Here’s the RAW data from the onboard mini SD card as well as the spreadsheet with the data post-processed and normalized.
Spacebits 3, 4 and 5 are in the making right now. We just can’t stop doing this. Expect more news within a month or so. See you soon ;)
Comments on mistakes:
#1 – It wasn’t. We would need at least two days to complete everything, which led us to do some of the things in a hurry and have no sleep (again).
#2 – Make sure you solder everything nicely before you go on the road. Bad connections and little details can be a big deal.
#3 – Having no sleep when a big day that requires concentration and physical strength is ahead, is bad, very bad. Most of team members didn’t sleep more than 2-3 hours.
#4 – Do an extensive checklist ffs and review everything on the day before (related to #1 and #3)
#5 – Helium quantities calculations are critical to the success of the flight.
#6 – Normalize the data units and test the radio payload packets with real data before launch, otherwise you nay get in trouble and/or loose important data.
#7 – Don’t change structural stuff, like the API, on the night before the launch.

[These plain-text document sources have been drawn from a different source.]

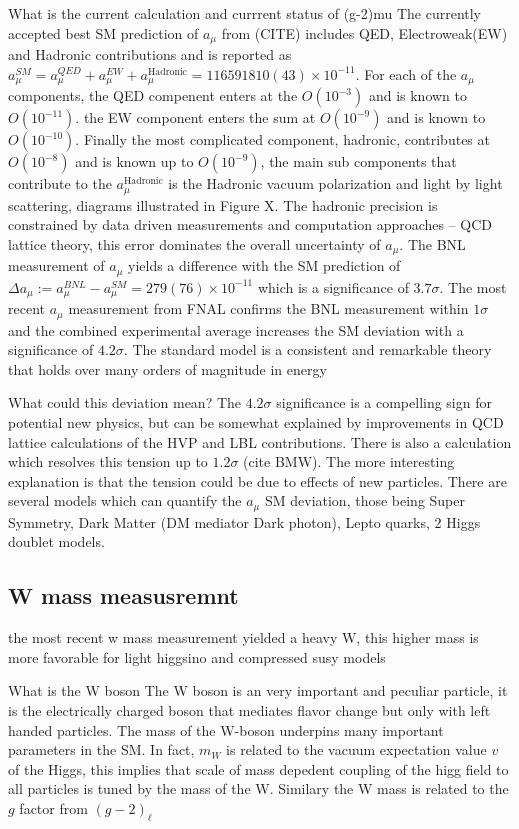 What is the current calculation and currrent status of (g-2)mu
The currently accepted best SM prediction of $a_\mu$ from (CITE) includes QED, Electroweak(EW) and Hadronic contributions and is reported as $a_\mu^{SM} = a_\mu^{QED}+ a_\mu^{EW}+a_\mu^{\text{Hadronic}} = 116 591 810(43) \times 10^{-11}$. For each of the $a_\mu$ components, the QED compenent enters at the $O(10^{-3})$ and is known to $O(10^{-11})$. the EW component enters the sum at $O(10^{-9})$ and is known to $O(10^{-10})$. Finally the most complicated component, hadronic, contributes at $O(10^{-8})$ and is known up to $O(10^{-9})$, the  main sub components that contribute to the $a_\mu^{\text{Hadronic}}$ is the Hadronic vacuum polarization and light by light scattering, diagrams illustrated in Figure X. The hadronic precision is constrained by data driven measurements and computation approaches -- QCD lattice theory, this error dominates the overall uncertainty of $a_\mu$. The BNL measurement of $a_\mu$ yields a difference with the SM prediction of $\Delta a_\mu := a_\mu^{BNL} - a_\mu^{SM} = 279(76) \times 10^{-11}$ which is a significance of $3.7\sigma$. The most recent $a_\mu$ measurement from FNAL confirms the BNL measurement within $1\sigma$ and the combined experimental average increases the SM deviation with a significance of $4.2\sigma$.
The standard model is a consistent and remarkable theory that holds over many orders of magnitude in energy

What could this deviation mean?
The $4.2\sigma$ significance is a compelling sign for potential new physics, but can be somewhat explained by improvements in QCD lattice calculations of the HVP and LBL contributions. There is also a calculation which resolves this tension up to $1.2\sigma$ (cite BMW). The more interesting explanation is that the tension could be due to effects of new particles. There are several models which can quantify the $a_\mu$ SM deviation, those being Super Symmetry, Dark Matter (DM mediator Dark photon), Lepto quarks, 2 Higgs doublet models.



\subsection{W mass measusremnt}
the most recent w mass measurement yielded a heavy W, this higher mass is more favorable for light higgsino and compressed susy models

What is the W boson
The W boson is an very important and peculiar particle, it is the electrically charged boson that mediates flavor change but only with left handed particles.  The mass of the W-boson underpins many important parameters in the SM. In fact, $m_W$ is related to the vacuum expectation value $v$ of the Higgs, this implies that scale of mass depedent coupling of the higg field to all particles is tuned by the mass of the W. Similary the W mass is related to the $g$ factor from $(g-2)_\ell$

#8 – Make sure you prepare unit tests for everything by simulating a real flight with real data. Repeat those tests if you change anything. This is basic software development cycle best practices stuff.
#9 – Make sure the SIM cards have roaming enabled. Also, don’t use special operator numbers to send the SMS to, just use a regular +351 prefixed number. If possible, test your module under roaming conditions too.
#10 – The contacts sheet on the payload is very important. It can save it. Make sure you use good materials and protect the sheet with plastic for the case of water.
Todo list for Spacebits 3:
- We could automate the real time road directions calculations with the iPhone/iPad app.
- Also, the client apps on-ground should send their GPS coordinates to the website for future data correlation and analysis.
- Do not touch the main radio design. It works great.
- Client apps should use the built-in compass and tge GPS readings to aid us pointing the Yaggi antenna to the optimal position.
- If you’re going to send your balloon to the sea, make sure it’s Portuguese waters so you can get a free speed boat ride adventure included.
- CHDK is great but it isn’t exactly the most stable piece of software. It’s a hack. It caused us problems before with scripts stopping after the first round of photos. We should improve this and find a way for the camera to give us feedback at the launch spot. Also, we should look at other solutions, we’re buying a Go Pro camera to experiment with.